Sunday, 10 February 2013

Big Dog

It's the sluggish, early morning part of my weekly fast,
the coffee i had before lock in has me feeling anxious
and as always i don't know exactly what to do with myself.


Most people are asleep.

As far as i can tell anyway...

Ain't no one next door talking shit,
either side i can't hear nothing.

Opposite there ain't no light on..

Seems like everyone is sleeping.

I know for a fact my bunkie is
as he's snoring so fucking loud
the bed is shaking..

Everyone is sleeping.

Except me..

It's nice and quiet, i like it,
gives me a chance to let my mind settle,
no need to listen out for shouts that turn into fights,
i'm not listening to any of the bullshit that plays on the radio..

I'm just laying on my side staring out the window..

It's crazy to think how long i've been here..

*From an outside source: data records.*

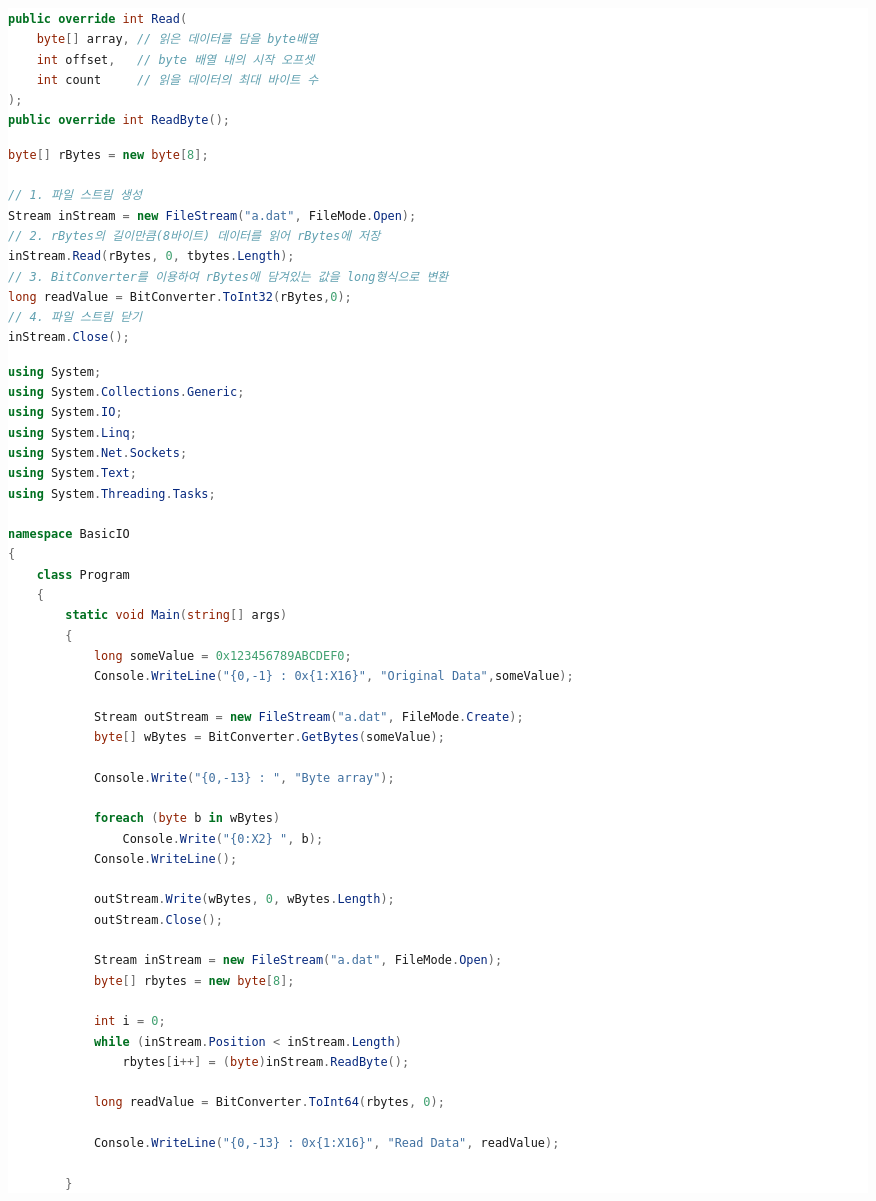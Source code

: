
 ```c#
public override int Read(
	byte[] array, // 읽은 데이터를 담을 byte배열
	int offset,	  // byte 배열 내의 시작 오프셋
	int count	  // 읽을 데이터의 최대 바이트 수 
);
public override int ReadByte();
```

```C#
byte[] rBytes = new byte[8];

// 1. 파일 스트림 생성
Stream inStream = new FileStream("a.dat", FileMode.Open);
// 2. rBytes의 길이만큼(8바이트) 데이터를 읽어 rBytes에 저장
inStream.Read(rBytes, 0, tbytes.Length);
// 3. BitConverter를 이용하여 rBytes에 담겨있는 값을 long형식으로 변환
long readValue = BitConverter.ToInt32(rBytes,0);
// 4. 파일 스트림 닫기
inStream.Close();
```



```c#
using System;
using System.Collections.Generic;
using System.IO;
using System.Linq;
using System.Net.Sockets;
using System.Text;
using System.Threading.Tasks;

namespace BasicIO
{
    class Program
    {
        static void Main(string[] args)
        {
            long someValue = 0x123456789ABCDEF0;
            Console.WriteLine("{0,-1} : 0x{1:X16}", "Original Data",someValue);

            Stream outStream = new FileStream("a.dat", FileMode.Create);
            byte[] wBytes = BitConverter.GetBytes(someValue);

            Console.Write("{0,-13} : ", "Byte array");

            foreach (byte b in wBytes)
                Console.Write("{0:X2} ", b);
            Console.WriteLine();

            outStream.Write(wBytes, 0, wBytes.Length);
            outStream.Close();

            Stream inStream = new FileStream("a.dat", FileMode.Open);
            byte[] rbytes = new byte[8];

            int i = 0;
            while (inStream.Position < inStream.Length)
                rbytes[i++] = (byte)inStream.ReadByte();

            long readValue = BitConverter.ToInt64(rbytes, 0);

            Console.WriteLine("{0,-13} : 0x{1:X16}", "Read Data", readValue);

        }
```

I've seen the same street go through the seasons
year in and year out..

I've watched snow cover the road..

Leaves falling..

Rain washing the street..

I've seen all this shit so many times now,
i don't even pay it no mind anymore when i look outside,
the changes are pretty meaningless now..

I just want to know when it's going to be My time..

I want to know when it's my time to leave and come home..

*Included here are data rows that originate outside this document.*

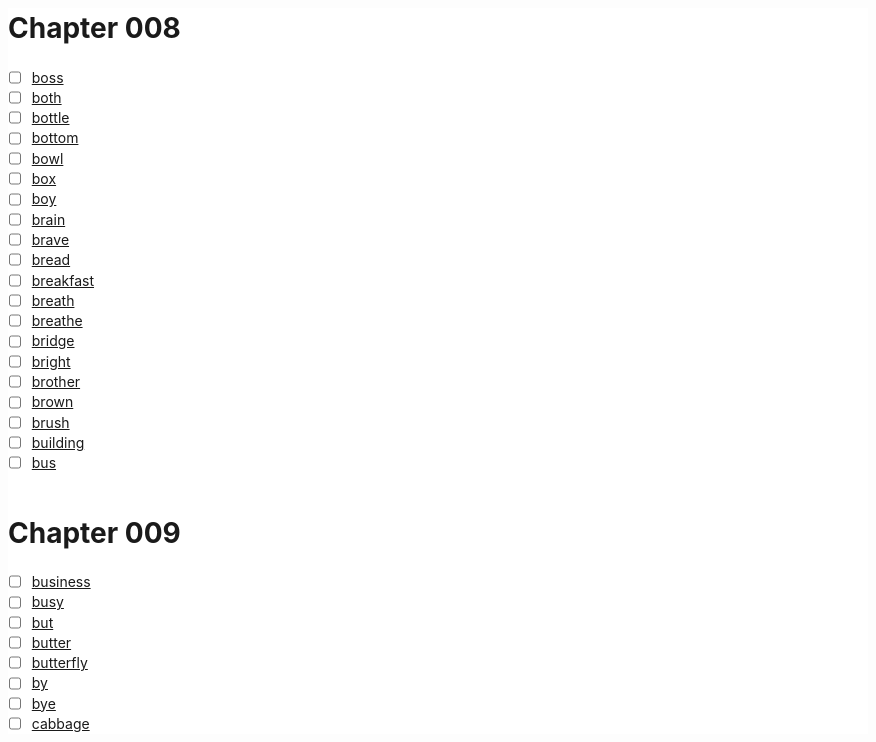 
# Chapter 008

- [ ] [boss](https://github.com/Tdahuyou/yuque-public/blob/qwerty-learner-tools/dict/ChuZhong_2/boss.md)
- [ ] [both](https://github.com/Tdahuyou/yuque-public/blob/qwerty-learner-tools/dict/ChuZhong_2/both.md)
- [ ] [bottle](https://github.com/Tdahuyou/yuque-public/blob/qwerty-learner-tools/dict/ChuZhong_2/bottle.md)
- [ ] [bottom](https://github.com/Tdahuyou/yuque-public/blob/qwerty-learner-tools/dict/ChuZhong_2/bottom.md)
- [ ] [bowl](https://github.com/Tdahuyou/yuque-public/blob/qwerty-learner-tools/dict/ChuZhong_2/bowl.md)
- [ ] [box](https://github.com/Tdahuyou/yuque-public/blob/qwerty-learner-tools/dict/ChuZhong_2/box.md)
- [ ] [boy](https://github.com/Tdahuyou/yuque-public/blob/qwerty-learner-tools/dict/ChuZhong_2/boy.md)
- [ ] [brain](https://github.com/Tdahuyou/yuque-public/blob/qwerty-learner-tools/dict/ChuZhong_2/brain.md)
- [ ] [brave](https://github.com/Tdahuyou/yuque-public/blob/qwerty-learner-tools/dict/ChuZhong_2/brave.md)
- [ ] [bread](https://github.com/Tdahuyou/yuque-public/blob/qwerty-learner-tools/dict/ChuZhong_2/bread.md)
- [ ] [breakfast](https://github.com/Tdahuyou/yuque-public/blob/qwerty-learner-tools/dict/ChuZhong_2/breakfast.md)
- [ ] [breath](https://github.com/Tdahuyou/yuque-public/blob/qwerty-learner-tools/dict/ChuZhong_2/breath.md)
- [ ] [breathe](https://github.com/Tdahuyou/yuque-public/blob/qwerty-learner-tools/dict/ChuZhong_2/breathe.md)
- [ ] [bridge](https://github.com/Tdahuyou/yuque-public/blob/qwerty-learner-tools/dict/ChuZhong_2/bridge.md)
- [ ] [bright](https://github.com/Tdahuyou/yuque-public/blob/qwerty-learner-tools/dict/ChuZhong_2/bright.md)
- [ ] [brother](https://github.com/Tdahuyou/yuque-public/blob/qwerty-learner-tools/dict/ChuZhong_2/brother.md)
- [ ] [brown](https://github.com/Tdahuyou/yuque-public/blob/qwerty-learner-tools/dict/ChuZhong_2/brown.md)
- [ ] [brush](https://github.com/Tdahuyou/yuque-public/blob/qwerty-learner-tools/dict/ChuZhong_2/brush.md)
- [ ] [building](https://github.com/Tdahuyou/yuque-public/blob/qwerty-learner-tools/dict/ChuZhong_2/building.md)
- [ ] [bus](https://github.com/Tdahuyou/yuque-public/blob/qwerty-learner-tools/dict/ChuZhong_2/bus.md)

# Chapter 009

- [ ] [business](https://github.com/Tdahuyou/yuque-public/blob/qwerty-learner-tools/dict/ChuZhong_2/business.md)
- [ ] [busy](https://github.com/Tdahuyou/yuque-public/blob/qwerty-learner-tools/dict/ChuZhong_2/busy.md)
- [ ] [but](https://github.com/Tdahuyou/yuque-public/blob/qwerty-learner-tools/dict/ChuZhong_2/but.md)
- [ ] [butter](https://github.com/Tdahuyou/yuque-public/blob/qwerty-learner-tools/dict/ChuZhong_2/butter.md)
- [ ] [butterfly](https://github.com/Tdahuyou/yuque-public/blob/qwerty-learner-tools/dict/ChuZhong_2/butterfly.md)
- [ ] [by](https://github.com/Tdahuyou/yuque-public/blob/qwerty-learner-tools/dict/ChuZhong_2/by.md)
- [ ] [bye](https://github.com/Tdahuyou/yuque-public/blob/qwerty-learner-tools/dict/ChuZhong_2/bye.md)
- [ ] [cabbage](https://github.com/Tdahuyou/yuque-public/blob/qwerty-learner-tools/dict/ChuZhong_2/cabbage.md)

If everything worked out in the best possible scenario for me,
which would be time served, i'm not going to be touching that street
outside anyway as after marrying we didn't apply for my citizenship..

I can expect to be whisked away within 72 hours by ICE Agents
to an immigration jail when i finish my time in Federal Custody to
await deportation.

I've heard that place is fucking terrible..

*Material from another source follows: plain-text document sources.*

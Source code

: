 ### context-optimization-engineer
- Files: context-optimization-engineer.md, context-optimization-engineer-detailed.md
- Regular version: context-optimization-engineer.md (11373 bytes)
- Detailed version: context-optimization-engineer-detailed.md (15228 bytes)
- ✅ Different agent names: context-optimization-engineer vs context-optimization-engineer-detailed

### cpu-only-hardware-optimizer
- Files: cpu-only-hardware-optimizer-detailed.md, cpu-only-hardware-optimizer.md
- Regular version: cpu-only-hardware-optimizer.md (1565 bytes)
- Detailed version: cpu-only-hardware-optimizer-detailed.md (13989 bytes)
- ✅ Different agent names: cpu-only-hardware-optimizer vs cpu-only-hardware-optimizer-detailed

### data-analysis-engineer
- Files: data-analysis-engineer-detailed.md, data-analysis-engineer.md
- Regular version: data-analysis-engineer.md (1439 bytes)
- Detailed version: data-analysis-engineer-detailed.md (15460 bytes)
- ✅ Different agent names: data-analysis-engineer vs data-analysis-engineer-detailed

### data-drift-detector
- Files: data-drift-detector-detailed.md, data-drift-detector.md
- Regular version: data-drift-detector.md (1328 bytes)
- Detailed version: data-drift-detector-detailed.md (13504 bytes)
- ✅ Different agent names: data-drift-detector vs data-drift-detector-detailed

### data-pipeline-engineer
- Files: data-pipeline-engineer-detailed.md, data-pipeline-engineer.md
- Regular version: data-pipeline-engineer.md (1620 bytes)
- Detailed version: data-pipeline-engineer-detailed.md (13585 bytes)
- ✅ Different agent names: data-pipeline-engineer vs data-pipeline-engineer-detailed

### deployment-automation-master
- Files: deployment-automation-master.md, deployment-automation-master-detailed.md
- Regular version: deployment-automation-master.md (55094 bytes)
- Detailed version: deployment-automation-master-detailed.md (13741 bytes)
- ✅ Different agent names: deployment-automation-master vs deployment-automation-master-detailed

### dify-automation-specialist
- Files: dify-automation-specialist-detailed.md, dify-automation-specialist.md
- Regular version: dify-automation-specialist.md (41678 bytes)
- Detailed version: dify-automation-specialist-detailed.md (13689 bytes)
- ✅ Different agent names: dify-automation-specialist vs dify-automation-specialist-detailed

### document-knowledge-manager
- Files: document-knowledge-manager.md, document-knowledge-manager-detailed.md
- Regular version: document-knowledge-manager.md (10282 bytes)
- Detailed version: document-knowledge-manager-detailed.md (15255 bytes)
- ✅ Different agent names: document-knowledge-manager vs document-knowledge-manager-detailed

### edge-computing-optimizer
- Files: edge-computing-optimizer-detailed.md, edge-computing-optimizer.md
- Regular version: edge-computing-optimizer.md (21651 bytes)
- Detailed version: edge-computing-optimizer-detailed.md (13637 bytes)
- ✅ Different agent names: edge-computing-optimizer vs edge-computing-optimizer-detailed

Everyone knows they're getting deported so
they don't give a fuck, people that have been through
there told be heads are whilin' out round the clock!!


It is actually possible for me to get bailed out
of that place.

I've been prosecuted for a non-violent crime involving
no drugs and from what i've been told the bail amount
wouldn't be over five grand..

It would certainly be nice to spend a little bit of time
in the city before coming home to London but i don't
think it is meant to be, first of all i don't know anyone
in the States who could bail me out and secondly,
by the time my Federal time is finished and my ass
is in the Immigration jail, most likely in Pennsylvania,
i'll be so close to coming home it won't even matter..

I'm not gonna lie though..

It would be nice to leave here on a not so sour note..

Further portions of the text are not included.